> YOUR GOAL
Nothing in the records may be changed; retype them in full.

> SUPPLIED DATA
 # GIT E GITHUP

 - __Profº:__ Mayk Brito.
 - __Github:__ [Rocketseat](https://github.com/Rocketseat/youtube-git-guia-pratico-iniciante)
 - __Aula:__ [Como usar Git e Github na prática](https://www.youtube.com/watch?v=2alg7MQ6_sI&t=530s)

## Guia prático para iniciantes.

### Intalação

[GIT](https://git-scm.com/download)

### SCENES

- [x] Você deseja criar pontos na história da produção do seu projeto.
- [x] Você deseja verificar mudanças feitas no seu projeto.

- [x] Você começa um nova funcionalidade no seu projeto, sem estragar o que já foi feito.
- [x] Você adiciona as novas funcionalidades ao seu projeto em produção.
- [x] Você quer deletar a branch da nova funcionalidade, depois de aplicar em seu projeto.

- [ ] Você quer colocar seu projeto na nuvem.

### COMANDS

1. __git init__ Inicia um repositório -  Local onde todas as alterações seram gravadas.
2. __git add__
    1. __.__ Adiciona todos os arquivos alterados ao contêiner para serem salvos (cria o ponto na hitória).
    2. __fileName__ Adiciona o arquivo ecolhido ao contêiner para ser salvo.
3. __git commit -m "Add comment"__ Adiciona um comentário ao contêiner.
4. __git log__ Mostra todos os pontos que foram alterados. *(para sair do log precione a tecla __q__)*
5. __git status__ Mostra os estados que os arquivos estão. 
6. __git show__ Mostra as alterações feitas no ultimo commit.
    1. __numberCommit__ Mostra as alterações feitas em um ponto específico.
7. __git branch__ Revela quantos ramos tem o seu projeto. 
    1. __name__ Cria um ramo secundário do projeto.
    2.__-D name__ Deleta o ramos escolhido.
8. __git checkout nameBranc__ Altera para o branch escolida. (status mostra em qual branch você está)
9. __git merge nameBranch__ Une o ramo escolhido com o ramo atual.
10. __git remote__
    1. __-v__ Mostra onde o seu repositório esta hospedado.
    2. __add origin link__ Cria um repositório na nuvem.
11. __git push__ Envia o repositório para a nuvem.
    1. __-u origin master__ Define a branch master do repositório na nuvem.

> SOLUTION TO THIS PROBLEM
 # GIT E GITHUP

 - __Profº:__ Mayk Brito.
 - __Github:__ [Rocketseat](https://github.com/Rocketseat/youtube-git-guia-pratico-iniciante)
 - __Aula:__ [Como usar Git e Github na prática](https://www.youtube.com/watch?v=2alg7MQ6_sI&t=530s)

## Guia prático para iniciantes.

### Intalação

[GIT](https://git-scm.com/download)

### SCENES

- [x] Você deseja criar pontos na história da produção do seu projeto.
- [x] Você deseja verificar mudanças feitas no seu projeto.

- [x] Você começa um nova funcionalidade no seu projeto, sem estragar o que já foi feito.
- [x] Você adiciona as novas funcionalidades ao seu projeto em produção.
- [x] Você quer deletar a branch da nova funcionalidade, depois de aplicar em seu projeto.

- [ ] Você quer colocar seu projeto na nuvem.

### COMANDS

1. __git init__ Inicia um repositório -  Local onde todas as alterações seram gravadas.
2. __git add__
    1. __.__ Adiciona todos os arquivos alterados ao contêiner para serem salvos (cria o ponto na hitória).
    2. __fileName__ Adiciona o arquivo ecolhido ao contêiner para ser salvo.
3. __git commit -m "Add comment"__ Adiciona um comentário ao contêiner.
4. __git log__ Mostra todos os pontos que foram alterados. *(para sair do log precione a tecla __q__)*
5. __git status__ Mostra os estados que os arquivos estão. 
6. __git show__ Mostra as alterações feitas no ultimo commit.
    1. __numberCommit__ Mostra as alterações feitas em um ponto específico.
7. __git branch__ Revela quantos ramos tem o seu projeto. 
    1. __name__ Cria um ramo secundário do projeto.
    2.__-D name__ Deleta o ramos escolhido.
8. __git checkout nameBranc__ Altera para o branch escolida. (status mostra em qual branch você está)
9. __git merge nameBranch__ Une o ramo escolhido com o ramo atual.
10. __git remote__
    1. __-v__ Mostra onde o seu repositório esta hospedado.
    2. __add origin link__ Cria um repositório na nuvem.
11. __git push__ Envia o repositório para a nuvem.
    1. __-u origin master__ Define a branch master do repositório na nuvem.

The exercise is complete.